### WHAT YOU NEED TO DO
Go through the material and copy each line in which the word "downloaded" shows up.

Segment Open

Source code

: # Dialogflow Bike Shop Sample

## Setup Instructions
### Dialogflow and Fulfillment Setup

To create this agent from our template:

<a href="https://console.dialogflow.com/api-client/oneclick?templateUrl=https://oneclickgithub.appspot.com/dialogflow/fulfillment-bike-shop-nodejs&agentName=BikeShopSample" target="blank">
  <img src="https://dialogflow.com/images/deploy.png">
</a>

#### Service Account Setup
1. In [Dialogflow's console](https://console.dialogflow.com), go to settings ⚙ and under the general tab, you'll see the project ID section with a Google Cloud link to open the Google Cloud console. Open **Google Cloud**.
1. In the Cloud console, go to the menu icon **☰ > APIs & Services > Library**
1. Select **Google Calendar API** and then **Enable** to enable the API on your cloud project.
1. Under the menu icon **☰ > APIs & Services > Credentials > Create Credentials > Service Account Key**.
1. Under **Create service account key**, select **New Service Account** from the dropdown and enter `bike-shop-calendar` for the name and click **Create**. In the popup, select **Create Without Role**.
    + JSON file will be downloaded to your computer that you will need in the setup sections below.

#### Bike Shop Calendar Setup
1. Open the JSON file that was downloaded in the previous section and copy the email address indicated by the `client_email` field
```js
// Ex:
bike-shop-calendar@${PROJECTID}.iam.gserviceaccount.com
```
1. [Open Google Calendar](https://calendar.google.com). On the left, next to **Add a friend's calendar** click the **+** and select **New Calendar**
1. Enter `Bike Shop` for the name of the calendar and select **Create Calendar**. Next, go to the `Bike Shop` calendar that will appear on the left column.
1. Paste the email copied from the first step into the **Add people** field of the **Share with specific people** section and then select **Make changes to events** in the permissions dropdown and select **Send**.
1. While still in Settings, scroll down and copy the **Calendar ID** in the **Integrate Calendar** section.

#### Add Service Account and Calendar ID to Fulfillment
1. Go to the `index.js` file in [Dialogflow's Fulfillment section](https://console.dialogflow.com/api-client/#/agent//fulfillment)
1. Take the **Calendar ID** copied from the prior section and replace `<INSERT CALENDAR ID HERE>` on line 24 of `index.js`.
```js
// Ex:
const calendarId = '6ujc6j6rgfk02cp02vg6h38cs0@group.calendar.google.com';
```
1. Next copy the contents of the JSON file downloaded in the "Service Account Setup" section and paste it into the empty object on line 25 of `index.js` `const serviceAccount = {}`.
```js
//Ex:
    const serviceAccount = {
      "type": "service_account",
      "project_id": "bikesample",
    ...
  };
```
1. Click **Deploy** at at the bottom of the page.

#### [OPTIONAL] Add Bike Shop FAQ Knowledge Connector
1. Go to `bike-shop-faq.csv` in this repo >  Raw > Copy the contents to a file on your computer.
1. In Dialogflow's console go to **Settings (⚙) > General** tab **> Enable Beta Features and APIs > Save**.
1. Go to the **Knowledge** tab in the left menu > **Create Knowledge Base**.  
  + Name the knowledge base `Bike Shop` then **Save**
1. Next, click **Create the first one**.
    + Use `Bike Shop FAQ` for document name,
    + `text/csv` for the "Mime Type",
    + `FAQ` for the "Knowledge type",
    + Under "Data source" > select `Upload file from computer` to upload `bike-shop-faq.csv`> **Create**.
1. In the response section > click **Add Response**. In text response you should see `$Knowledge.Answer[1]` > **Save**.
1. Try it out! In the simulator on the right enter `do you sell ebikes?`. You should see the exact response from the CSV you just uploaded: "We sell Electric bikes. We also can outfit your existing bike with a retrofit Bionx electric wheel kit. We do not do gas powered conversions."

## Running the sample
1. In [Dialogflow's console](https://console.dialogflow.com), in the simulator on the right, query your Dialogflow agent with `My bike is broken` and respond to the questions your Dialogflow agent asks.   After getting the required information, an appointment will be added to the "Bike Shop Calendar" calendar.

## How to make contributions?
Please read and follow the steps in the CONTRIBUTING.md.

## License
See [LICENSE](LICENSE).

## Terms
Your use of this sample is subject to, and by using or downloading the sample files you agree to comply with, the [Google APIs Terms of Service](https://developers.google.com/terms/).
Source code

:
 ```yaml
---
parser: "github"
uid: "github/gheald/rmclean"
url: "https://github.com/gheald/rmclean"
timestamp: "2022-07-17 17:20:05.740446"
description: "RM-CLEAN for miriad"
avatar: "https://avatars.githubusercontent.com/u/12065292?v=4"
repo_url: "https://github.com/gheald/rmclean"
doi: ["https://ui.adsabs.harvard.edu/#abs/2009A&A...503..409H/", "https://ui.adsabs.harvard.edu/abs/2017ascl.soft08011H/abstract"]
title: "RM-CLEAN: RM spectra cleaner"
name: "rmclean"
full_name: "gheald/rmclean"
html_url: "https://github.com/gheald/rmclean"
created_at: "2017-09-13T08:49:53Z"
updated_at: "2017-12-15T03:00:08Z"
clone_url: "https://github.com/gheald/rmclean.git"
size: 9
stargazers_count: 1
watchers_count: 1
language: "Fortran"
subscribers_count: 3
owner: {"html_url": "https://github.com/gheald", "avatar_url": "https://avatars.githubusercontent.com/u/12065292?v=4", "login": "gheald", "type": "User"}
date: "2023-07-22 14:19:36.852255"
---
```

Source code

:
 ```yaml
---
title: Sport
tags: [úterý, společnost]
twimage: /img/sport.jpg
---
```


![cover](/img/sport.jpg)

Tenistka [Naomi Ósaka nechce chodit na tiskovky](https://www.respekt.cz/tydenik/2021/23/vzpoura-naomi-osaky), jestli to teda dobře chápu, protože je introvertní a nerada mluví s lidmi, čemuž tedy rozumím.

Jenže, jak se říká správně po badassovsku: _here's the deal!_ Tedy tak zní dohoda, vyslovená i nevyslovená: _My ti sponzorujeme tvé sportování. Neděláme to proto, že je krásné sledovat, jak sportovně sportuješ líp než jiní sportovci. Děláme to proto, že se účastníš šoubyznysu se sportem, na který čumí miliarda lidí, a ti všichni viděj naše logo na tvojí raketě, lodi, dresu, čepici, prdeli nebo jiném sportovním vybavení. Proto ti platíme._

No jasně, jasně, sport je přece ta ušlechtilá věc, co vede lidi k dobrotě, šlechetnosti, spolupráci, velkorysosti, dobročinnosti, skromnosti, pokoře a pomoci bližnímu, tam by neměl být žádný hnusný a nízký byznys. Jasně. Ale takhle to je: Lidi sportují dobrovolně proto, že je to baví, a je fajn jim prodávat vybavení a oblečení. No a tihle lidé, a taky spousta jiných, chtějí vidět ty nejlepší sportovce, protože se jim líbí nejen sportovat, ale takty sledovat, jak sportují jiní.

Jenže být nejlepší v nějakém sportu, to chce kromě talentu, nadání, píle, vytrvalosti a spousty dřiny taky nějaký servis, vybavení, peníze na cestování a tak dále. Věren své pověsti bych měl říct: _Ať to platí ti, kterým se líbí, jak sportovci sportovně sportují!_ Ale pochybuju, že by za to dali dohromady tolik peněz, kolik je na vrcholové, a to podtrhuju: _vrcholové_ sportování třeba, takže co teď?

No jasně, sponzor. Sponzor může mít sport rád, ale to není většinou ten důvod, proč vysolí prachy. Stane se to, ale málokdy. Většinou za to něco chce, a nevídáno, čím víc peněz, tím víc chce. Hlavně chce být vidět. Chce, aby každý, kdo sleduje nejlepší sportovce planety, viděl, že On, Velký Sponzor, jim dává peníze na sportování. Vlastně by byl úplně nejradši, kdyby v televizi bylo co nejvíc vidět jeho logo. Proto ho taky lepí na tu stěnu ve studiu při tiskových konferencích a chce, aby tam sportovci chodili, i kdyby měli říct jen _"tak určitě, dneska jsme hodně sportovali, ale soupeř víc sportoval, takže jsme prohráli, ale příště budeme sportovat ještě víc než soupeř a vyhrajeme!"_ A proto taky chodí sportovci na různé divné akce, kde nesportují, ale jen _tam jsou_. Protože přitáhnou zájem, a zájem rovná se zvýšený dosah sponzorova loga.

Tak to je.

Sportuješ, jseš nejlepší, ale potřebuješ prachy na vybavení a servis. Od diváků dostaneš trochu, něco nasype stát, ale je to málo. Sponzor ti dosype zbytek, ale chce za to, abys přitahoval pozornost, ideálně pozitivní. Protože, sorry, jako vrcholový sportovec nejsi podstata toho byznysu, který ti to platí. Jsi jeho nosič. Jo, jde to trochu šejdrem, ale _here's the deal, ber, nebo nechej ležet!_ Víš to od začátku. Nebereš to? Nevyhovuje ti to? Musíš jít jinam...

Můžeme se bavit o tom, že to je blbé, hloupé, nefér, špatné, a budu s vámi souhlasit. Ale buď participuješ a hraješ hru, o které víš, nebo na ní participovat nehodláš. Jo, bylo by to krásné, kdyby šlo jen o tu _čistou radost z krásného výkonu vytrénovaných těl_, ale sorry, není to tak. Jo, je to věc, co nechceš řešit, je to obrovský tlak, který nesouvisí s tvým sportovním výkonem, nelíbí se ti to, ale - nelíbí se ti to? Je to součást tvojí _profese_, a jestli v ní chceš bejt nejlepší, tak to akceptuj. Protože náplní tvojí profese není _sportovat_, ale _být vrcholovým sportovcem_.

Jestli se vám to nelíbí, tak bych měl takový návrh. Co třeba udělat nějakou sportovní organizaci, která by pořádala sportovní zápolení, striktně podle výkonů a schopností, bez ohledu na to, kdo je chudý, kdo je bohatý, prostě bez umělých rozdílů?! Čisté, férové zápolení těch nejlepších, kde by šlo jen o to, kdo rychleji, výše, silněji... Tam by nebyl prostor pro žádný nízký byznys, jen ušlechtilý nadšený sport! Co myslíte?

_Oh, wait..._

Segment Closed

### RESULT OF THE TASK
    + JSON file will be downloaded to your computer that you will need in the setup sections below.
1. Open the JSON file that was downloaded in the previous section and copy the email address indicated by the `client_email` field
1. Next copy the contents of the JSON file downloaded in the "Service Account Setup" section and paste it into the empty object on line 25 of `index.js` `const serviceAccount = {}`.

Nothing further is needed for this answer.